There are bad laws, very bad laws and draconian laws. The PMDA falls in the last category, the sort of step only authoritarian regimes make to keep the press muzzled. The PMDA in fact is a throwback to the kind of media restrictions Pakistan has seen during its worst dictatorships – proposing to merge the host of media laws in force in the country, and bringing print, television, radio, films, social media and digital platforms under one ‘regulatory’ body. Apart from the glaringly obvious fact that one body can’t possibly deal with such differing mediums, the proposed regulator will also be conveniently under state control. The Ministry of Information has also been cloaking the PMDA under a faux-concern for journalists’ rights and ‘fake news’. Linking the PMDA to journalists’ salaries and job security is a cynical attempt to set a dangerous precedent of the PMDA-proposed ‘media tribunals’ which would have the power to hand down punishments of up to three years in jail and millions in fines. There also has to be a diversity of opinion within the media and safeguards as to fair play regarding authentic news is essentially carried out by the media itself. So, even when ‘fake’ news appears in the media or on social media, either the media itself corrects this or there is recourse to the defamation laws already in place, which can always be further strengthened. The balance should not be tilted by government-imposed authorities.
Attempts to control the media always lead to more problems than they solve. The PMDA and the Media Complaints Commission are essentially an attempt to silence what little Pakistan’s journalism has left in terms of the ability to speak out and represent all the people of the country, including dissenting voices. Every person who has worked in journalism, except perhaps the most reactionary journalists, would agree with this view. The PTI government should remember the extremely negative impact attempts to stifle media have had in the past and how they have adversely affected the professionalism of the media, and the right of people to access information as enshrined within the constitution. The government would also do well to heed the words of the prime minister himself – before coming into power – regarding the necessity to have a press that is free to speak truth to power. For a government that is concerned – and rightly so – about the ‘image’ of the country in global corridors, it is strange that it has not thought of the consequences of such a controversial law, given that Pakistan already stands low in press freedom rankings.

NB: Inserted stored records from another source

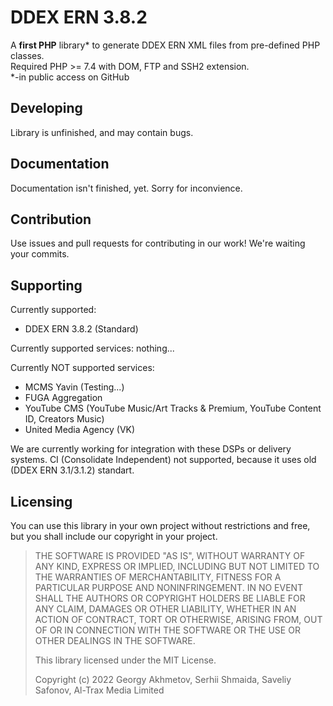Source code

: # DDEX ERN 3.8.2
A **first PHP** library* to generate DDEX ERN XML files from pre-defined PHP classes.  
Required PHP >= 7.4 with DOM, FTP and SSH2 extension.  
*-in public access on GitHub
## Developing
Library is unfinished, and may contain bugs.
## Documentation
Documentation isn't finished, yet. Sorry for inconvience.
## Contribution 
Use issues and pull requests for contributing in our work! We're waiting your commits.
## Supporting
Currently supported:  
 - DDEX ERN 3.8.2 (Standard)  

Currently supported services: nothing... 

Currently NOT supported services:  
 - MCMS Yavin (Testing...)
 - FUGA Aggregation
 - YouTube CMS (YouTube Music/Art Tracks & Premium, YouTube Content ID, Creators Music)
 - United Media Agency (VK)

We are currently working for integration with these DSPs or delivery systems. CI (Consolidate Independent) not supported, because it uses old (DDEX ERN 3.1/3.1.2) standart.
## Licensing
You can use this library in your own project without restrictions and free, but you shall include our copyright in your project.  
>THE SOFTWARE IS PROVIDED "AS IS", WITHOUT WARRANTY OF ANY KIND, EXPRESS OR
>IMPLIED, INCLUDING BUT NOT LIMITED TO THE WARRANTIES OF MERCHANTABILITY,
>FITNESS FOR A PARTICULAR PURPOSE AND NONINFRINGEMENT. IN NO EVENT SHALL THE
>AUTHORS OR COPYRIGHT HOLDERS BE LIABLE FOR ANY CLAIM, DAMAGES OR OTHER
>LIABILITY, WHETHER IN AN ACTION OF CONTRACT, TORT OR OTHERWISE, ARISING FROM,
>OUT OF OR IN CONNECTION WITH THE SOFTWARE OR THE USE OR OTHER DEALINGS IN THE
>SOFTWARE.
>
>This library licensed under the MIT License.
>
>Copyright (c) 2022 Georgy Akhmetov, Serhii Shmaida, Saveliy Safonov, Al-Trax Media Limited
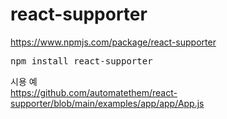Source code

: # react-supporter

https://www.npmjs.com/package/react-supporter
<pre>
npm install react-supporter
</pre>

시용 예  
https://github.com/automatethem/react-supporter/blob/main/examples/app/app/App.js
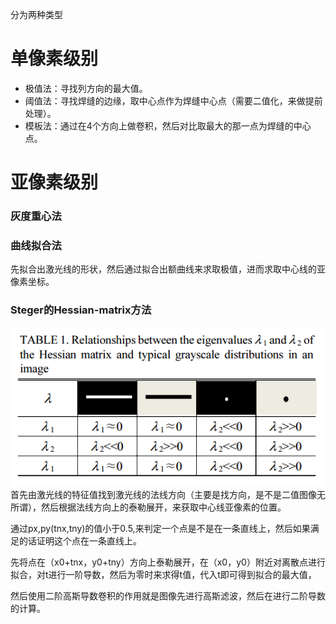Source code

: 分为两种类型
# 单像素级别
- 极值法：寻找列方向的最大值。
- 阈值法：寻找焊缝的边缘，取中心点作为焊缝中心点（需要二值化，来做提前处理）。
- 模板法：通过在4个方向上做卷积，然后对比取最大的那一点为焊缝的中心点。
# 亚像素级别
### 灰度重心法
### 曲线拟合法
先拟合出激光线的形状，然后通过拟合出额曲线来求取极值，进而求取中心线的亚像素坐标。
### Steger的Hessian-matrix方法
![](picture/中心线算法概述-98c8cc49.png)
首先由激光线的特征值找到激光线的法线方向（主要是找方向，是不是二值图像无所谓），然后根据法线方向上的泰勒展开，来获取中心线亚像素的位置。

通过px,py(tnx,tny)的值小于0.5,来判定一个点是不是在一条直线上，然后如果满足的话证明这个点在一条直线上。

先将点在（x0+tnx，y0+tny）方向上泰勒展开，在（x0，y0）附近对离散点进行拟合，对t进行一阶导数，然后为零时来求得t值，代入t即可得到拟合的最大值，

然后使用二阶高斯导数卷积的作用就是图像先进行高斯滤波，然后在进行二阶导数的计算。
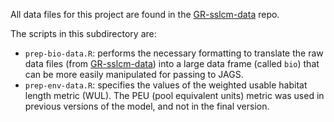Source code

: All data files for this project are found in the [GR-sslcm-data](<https://github.com/gibsonpp/GR-sslcm-data>) repo.

The scripts in this subdirectory are:

* `prep-bio-data.R`: performs the necessary formatting to translate the raw data files (from [GR-sslcm-data](<https://github.com/gibsonpp/GR-sslcm-data>)) into a large data frame (called `bio`) that can be more easily manipulated for passing to JAGS.
* `prep-env-data.R`: specifies the values of the weighted usable habitat length metric (WUL). The PEU (pool equivalent units) metric was used in previous versions of the model, and not in the final version.
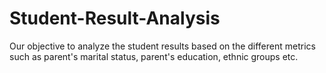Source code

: # Student-Result-Analysis
Our objective to analyze the student results based on the different metrics such as parent's marital status, parent's education, ethnic groups etc.
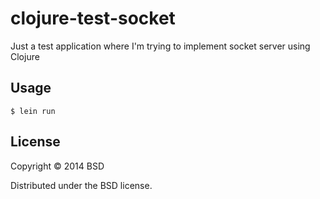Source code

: # clojure-test-socket

Just a test application where I'm trying to implement socket server using Clojure

## Usage

    $ lein run

## License

Copyright © 2014 BSD

Distributed under the BSD license.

Is there room for improvement in Pakistani media? Yes, as there is around the world. Should there be a state-controlled punitive body to ‘regulate’ all of the media, without input or participation from any of the stakeholders and by running roughshod over journalists’ concerns? Absolutely not. Regulation must never cross over into censorship or curbing dissent. Instead of continuously obfuscating the issue and gas lighting the valid concerns raised by a whole spectrum of journalists in the country, the Ministry of Information must review this proposed media martial law. Perhaps Prime Minister Imran Khan could prevail upon his own government and remember his own words regarding media freedom and the role of ‘regulation’.